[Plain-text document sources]

__________

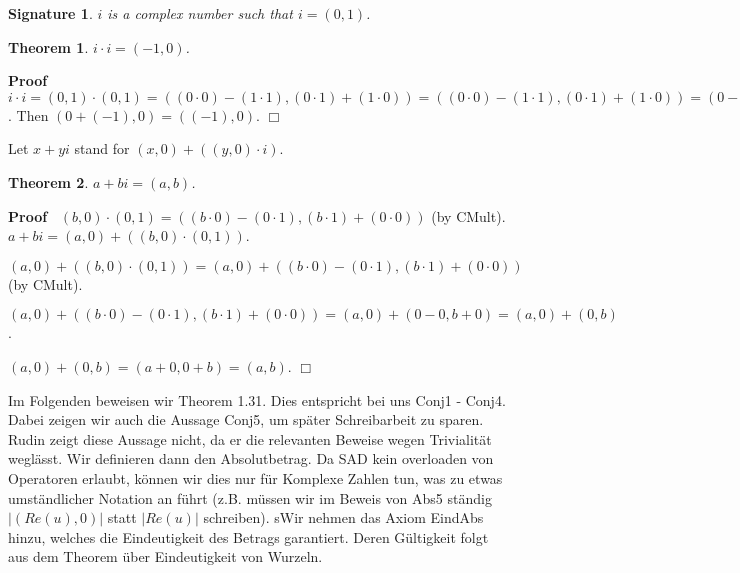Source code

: \documentclass{article}
\newenvironment{forthel}{\begin{leftbar}}{\end{leftbar}}
\newenvironment{proof}{\noindent\textbf{Proof\ }}{\hspace*{\fill}$\Box$\medskip}
\newtheorem{theorem}{Theorem}
\newtheorem{signature}{Signature}
\newcommand{\cmul}{\cdot}
\newcommand{\cadd}{+}
\newcommand{\di }{i}
\begin{document}
\begin{forthel}
\begin{signature} $\di $ is a complex number such that $\di  = (0,1)$.

\end{signature}

\begin{theorem} $\di  \cmul \di  = (-1,0)$.
\end{theorem}\begin{proof}
  $\di  \cmul \di  = (0,1)  \cmul  (0,1) 
= ((0 \cdot 0) - (1 \cdot 1),( 0 \cdot 1) + (1 \cdot 0))
=((0 \cdot 0) - (1 \cdot 1),( 0 \cdot 1) + (1 \cdot 0)) 
= (0 - 1, 0+0) 
= (0+(-1),0)$.\newline
Then $(0+(-1),0) = ((-1),0)$. 
\end{proof}


Let $x+y\di $ stand for $(x,0)  \cadd  ((y,0) \cmul \di )$.


\begin{theorem} $a+b\di  = (a,b)$.
\end{theorem}\begin{proof}
$(b,0) \cmul (0,1) = ((b \cdot 0)-(0 \cdot 1) , (b \cdot 1)+(0 \cdot 0))$ (by CMult).\newline
$a+b\di  = (a,0)  \cadd  ((b,0) \cmul (0,1))$. \newline

$(a,0)  \cadd  ((b,0) \cmul (0,1))
= (a,0)  \cadd  ((b \cdot 0)-(0 \cdot 1) , (b \cdot 1)+(0 \cdot 0))$ (by CMult).\newline

$(a,0)  \cadd  ((b \cdot 0)-(0 \cdot 1) , (b \cdot 1)+(0 \cdot 0))
= (a,0)  \cadd  (0-0,b+0) 
= (a,0)  \cadd  (0,b)$.\newline

$(a,0) \cadd (0,b)
= (a+0,0+b) 
= (a,b)$.
\end{proof}

\end{forthel}
Im Folgenden beweisen wir Theorem 1.31. Dies entspricht bei uns Conj1 - Conj4. Dabei zeigen wir auch die Aussage Conj5, um später Schreibarbeit zu sparen. Rudin zeigt diese Aussage nicht, da er die relevanten Beweise wegen Trivialität weglässt. \newline
Wir definieren dann den Absolutbetrag. Da SAD kein overloaden von Operatoren erlaubt, können wir dies nur für Komplexe Zahlen tun, was zu etwas umständlicher Notation an führt (z.B. müssen wir im Beweis von Abs5 ständig $|(Re(u),0)|$ statt $|Re(u)|$ schreiben).
sWir nehmen das Axiom EindAbs hinzu, welches die Eindeutigkeit des Betrags garantiert. Deren Gültigkeit folgt aus dem Theorem über Eindeutigkeit von Wurzeln.
\end{document}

__________

## What is being asked
What is needed is an exact copy of all the data, with no images in it.

## Answer space
Source code

: \documentclass{article}
\newenvironment{forthel}{\begin{leftbar}}{\end{leftbar}}
\newenvironment{proof}{\noindent\textbf{Proof\ }}{\hspace*{\fill}$\Box$\medskip}
\newtheorem{theorem}{Theorem}
\newtheorem{signature}{Signature}
\newcommand{\cmul}{\cdot}
\newcommand{\cadd}{+}
\newcommand{\di }{i}
\begin{document}
\begin{forthel}
\begin{signature} $\di $ is a complex number such that $\di  = (0,1)$.

\end{signature}

\begin{theorem} $\di  \cmul \di  = (-1,0)$.
\end{theorem}\begin{proof}
  $\di  \cmul \di  = (0,1)  \cmul  (0,1) 
= ((0 \cdot 0) - (1 \cdot 1),( 0 \cdot 1) + (1 \cdot 0))
=((0 \cdot 0) - (1 \cdot 1),( 0 \cdot 1) + (1 \cdot 0)) 
= (0 - 1, 0+0) 
= (0+(-1),0)$.\newline
Then $(0+(-1),0) = ((-1),0)$. 
\end{proof}


Let $x+y\di $ stand for $(x,0)  \cadd  ((y,0) \cmul \di )$.


\begin{theorem} $a+b\di  = (a,b)$.
\end{theorem}\begin{proof}
$(b,0) \cmul (0,1) = ((b \cdot 0)-(0 \cdot 1) , (b \cdot 1)+(0 \cdot 0))$ (by CMult).\newline
$a+b\di  = (a,0)  \cadd  ((b,0) \cmul (0,1))$. \newline

$(a,0)  \cadd  ((b,0) \cmul (0,1))
= (a,0)  \cadd  ((b \cdot 0)-(0 \cdot 1) , (b \cdot 1)+(0 \cdot 0))$ (by CMult).\newline

$(a,0)  \cadd  ((b \cdot 0)-(0 \cdot 1) , (b \cdot 1)+(0 \cdot 0))
= (a,0)  \cadd  (0-0,b+0) 
= (a,0)  \cadd  (0,b)$.\newline

$(a,0) \cadd (0,b)
= (a+0,0+b) 
= (a,b)$.
\end{proof}

\end{forthel}
Im Folgenden beweisen wir Theorem 1.31. Dies entspricht bei uns Conj1 - Conj4. Dabei zeigen wir auch die Aussage Conj5, um später Schreibarbeit zu sparen. Rudin zeigt diese Aussage nicht, da er die relevanten Beweise wegen Trivialität weglässt. \newline
Wir definieren dann den Absolutbetrag. Da SAD kein overloaden von Operatoren erlaubt, können wir dies nur für Komplexe Zahlen tun, was zu etwas umständlicher Notation an führt (z.B. müssen wir im Beweis von Abs5 ständig $|(Re(u),0)|$ statt $|Re(u)|$ schreiben).
sWir nehmen das Axiom EindAbs hinzu, welches die Eindeutigkeit des Betrags garantiert. Deren Gültigkeit folgt aus dem Theorem über Eindeutigkeit von Wurzeln.
\end{document}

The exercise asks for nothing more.